• About this task:
Your answer must contain only the lines from the one containing "- Market Operations" through the end of the entries below, reproduced character for character.

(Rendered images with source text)
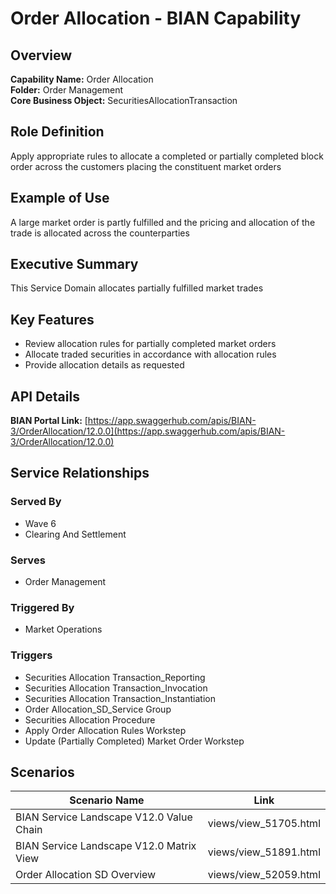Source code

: # Order Allocation - BIAN Capability

## Overview
**Capability Name:** Order Allocation  
**Folder:** Order Management  
**Core Business Object:** SecuritiesAllocationTransaction

## Role Definition
Apply appropriate rules to allocate a completed or partially completed block order across the customers placing the constituent market orders

## Example of Use
A large market order is partly fulfilled and the pricing and allocation of the trade is allocated across the counterparties

## Executive Summary
This Service Domain allocates partially fulfilled market trades

## Key Features
- Review allocation rules for partially completed market orders
- Allocate traded securities in accordance with allocation rules
- Provide allocation details as requested

## API Details
**BIAN Portal Link:** [https://app.swaggerhub.com/apis/BIAN-3/OrderAllocation/12.0.0](https://app.swaggerhub.com/apis/BIAN-3/OrderAllocation/12.0.0)

## Service Relationships

### Served By
- Wave 6
- Clearing And Settlement

### Serves
- Order Management

### Triggered By
- Market Operations

### Triggers
- Securities Allocation Transaction_Reporting
- Securities Allocation Transaction_Invocation
- Securities Allocation Transaction_Instantiation
- Order Allocation_SD_Service Group
- Securities Allocation Procedure
- Apply Order Allocation Rules Workstep
- Update (Partially Completed) Market Order Workstep

## Scenarios
| Scenario Name | Link |
|---------------|------|
| BIAN Service Landscape V12.0 Value Chain | views/view_51705.html |
| BIAN Service Landscape V12.0 Matrix View | views/view_51891.html |
| Order Allocation SD Overview | views/view_52059.html |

• Solution to this problem:
- Market Operations

### Triggers
- Securities Allocation Transaction_Reporting
- Securities Allocation Transaction_Invocation
- Securities Allocation Transaction_Instantiation
- Order Allocation_SD_Service Group
- Securities Allocation Procedure
- Apply Order Allocation Rules Workstep
- Update (Partially Completed) Market Order Workstep

## Scenarios
| Scenario Name | Link |
|---------------|------|
| BIAN Service Landscape V12.0 Value Chain | views/view_51705.html |
| BIAN Service Landscape V12.0 Matrix View | views/view_51891.html |
| Order Allocation SD Overview | views/view_52059.html |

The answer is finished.